Truly, who can fathom why God made the world the way he did? Can we see all ends and declare with utmost certainty that we know suffering is pointless, that God had no point in allowing evil? Logic is a powerful human engine, but even logic has its limitations. Can any one human being presume to see all ends and render judgment on whether suffering has a purpose or not?

What’s more, if we presume God exists, I would argue instead that no suffering can be pointless by definition. Any suffering we endure can be offered to the glory of God. I still don’t why suffering exists, but I now know what I can do with any and all suffering that comes my way. As Dr. Martin Luther King Jr. said:

My personal trials have also taught me the value of unmerited suffering. As my sufferings mounted I soon realized that there were two ways that I could respond to my situation: either to react with bitterness or seek to transform the suffering into a creative force. I decided to follow the latter course. Recognizing the necessity for suffering I have tried to make of it a virtue. If only to save myself from bitterness, I have attempted to see my personal ordeals as an opportunity to transform myself and heal the people involved in the tragic situation which now obtains. I have lived these last few years with the conviction that unearned suffering is redemptive.

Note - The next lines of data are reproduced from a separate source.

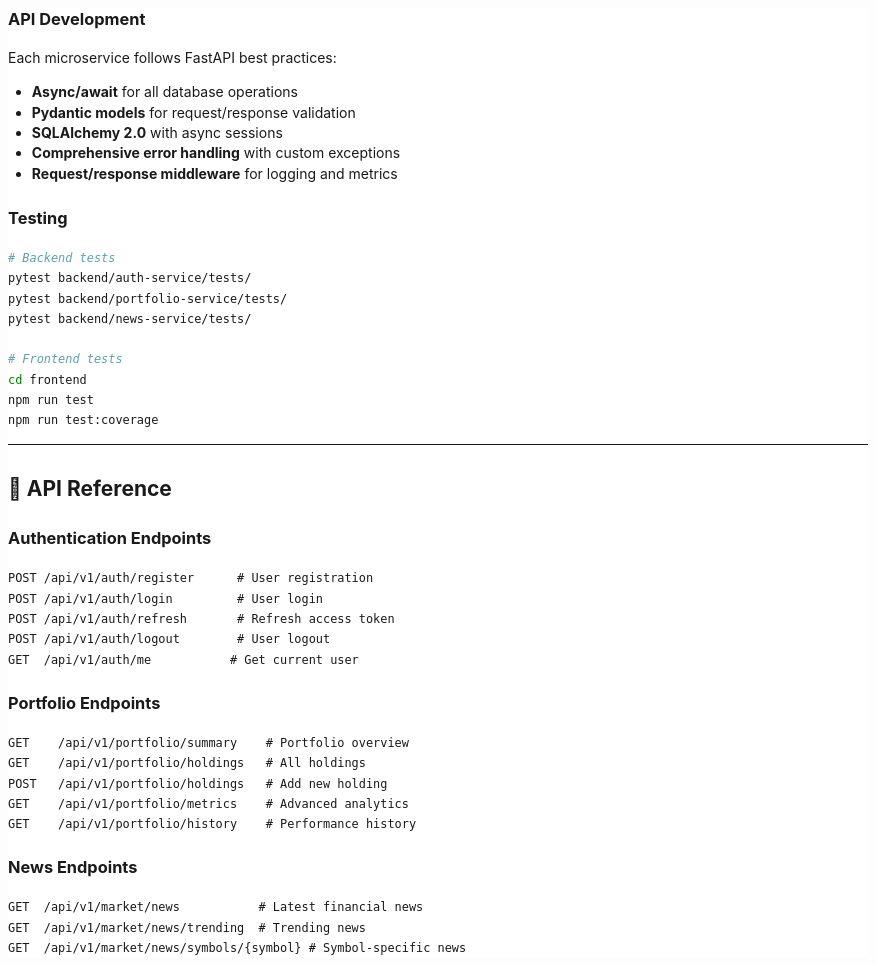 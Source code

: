 ### API Development

Each microservice follows FastAPI best practices:

- **Async/await** for all database operations
- **Pydantic models** for request/response validation
- **SQLAlchemy 2.0** with async sessions
- **Comprehensive error handling** with custom exceptions
- **Request/response middleware** for logging and metrics

### Testing

```bash
# Backend tests
pytest backend/auth-service/tests/
pytest backend/portfolio-service/tests/
pytest backend/news-service/tests/

# Frontend tests
cd frontend
npm run test
npm run test:coverage
```

***

## 📘 API Reference

### Authentication Endpoints

```http
POST /api/v1/auth/register      # User registration
POST /api/v1/auth/login         # User login
POST /api/v1/auth/refresh       # Refresh access token
POST /api/v1/auth/logout        # User logout
GET  /api/v1/auth/me           # Get current user
```

### Portfolio Endpoints

```http
GET    /api/v1/portfolio/summary    # Portfolio overview
GET    /api/v1/portfolio/holdings   # All holdings
POST   /api/v1/portfolio/holdings   # Add new holding
GET    /api/v1/portfolio/metrics    # Advanced analytics
GET    /api/v1/portfolio/history    # Performance history
```

### News Endpoints

```http
GET  /api/v1/market/news           # Latest financial news
GET  /api/v1/market/news/trending  # Trending news
GET  /api/v1/market/news/symbols/{symbol} # Symbol-specific news
```
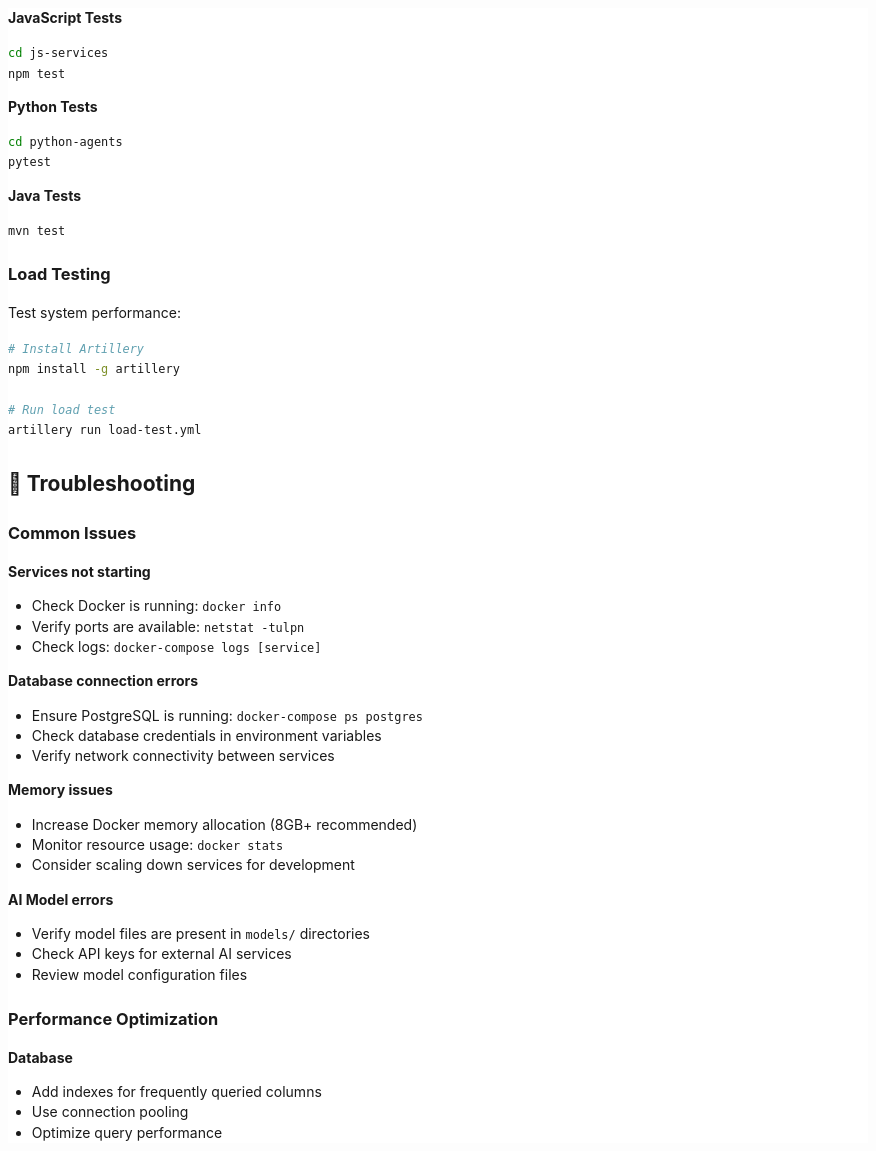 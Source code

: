 **JavaScript Tests**
```bash
cd js-services
npm test
```

**Python Tests**
```bash
cd python-agents
pytest
```

**Java Tests**
```bash
mvn test
```

### Load Testing

Test system performance:
```bash
# Install Artillery
npm install -g artillery

# Run load test
artillery run load-test.yml
```

## 🚨 Troubleshooting

### Common Issues

**Services not starting**
- Check Docker is running: `docker info`
- Verify ports are available: `netstat -tulpn`
- Check logs: `docker-compose logs [service]`

**Database connection errors**
- Ensure PostgreSQL is running: `docker-compose ps postgres`
- Check database credentials in environment variables
- Verify network connectivity between services

**Memory issues**
- Increase Docker memory allocation (8GB+ recommended)
- Monitor resource usage: `docker stats`
- Consider scaling down services for development

**AI Model errors**
- Verify model files are present in `models/` directories
- Check API keys for external AI services
- Review model configuration files

### Performance Optimization

**Database**
- Add indexes for frequently queried columns
- Use connection pooling
- Optimize query performance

It’s not an easy philosophy to carry out by any means. But I don’t think rejecting God makes the situation any better. In fact, I’d argue it makes it worse. Saying God doesn’t exist in response to the problem of evil doesn’t solve the riddle to why we suffer. It simply removes any right or basis we could possibly have for questioning why we suffer. Nature certainly doesn’t care one way or the other if we suffer and die.

The above may seem like an argument from ignorance. I don’t know, so I give up. Actually, I think it strikes a middle way: I don’t know, so I won’t presume to know in order to answer why we suffer. I think there’s much value in knowing what you cannot know, and if God exists, I definitely do not have the knowledge, either empirical or theoretical, to see all ends and explain why all suffering has ever happened and will continue to happen. But that ignorance doesn’t really bother me. As an atheist I said we shouldn’t invent answers where we simply don’t know, and I will continue to assert the same as a Christian. Better to say I don’t know than invent a false answer that presumes knowledge beyond my capacity.

As a final thought, I remember talking to a deacon who had given funerals for children. Parents often ask why their child died, and the deacon always answers, “I don’t know.” He said it’s the best answer because, truly, he doesn’t know, and trying to discern or invent an answer to a child’s death will do nothing but hurt already bereaved parents. I think that’s a good approach. There’s a real temptation for Christians to have an answer for all suffering because God is so often called to account. We should resist that temptation. Instead, let us weep with those who weep and remember that even the very wise, as Gandalf famously said, cannot see all ends.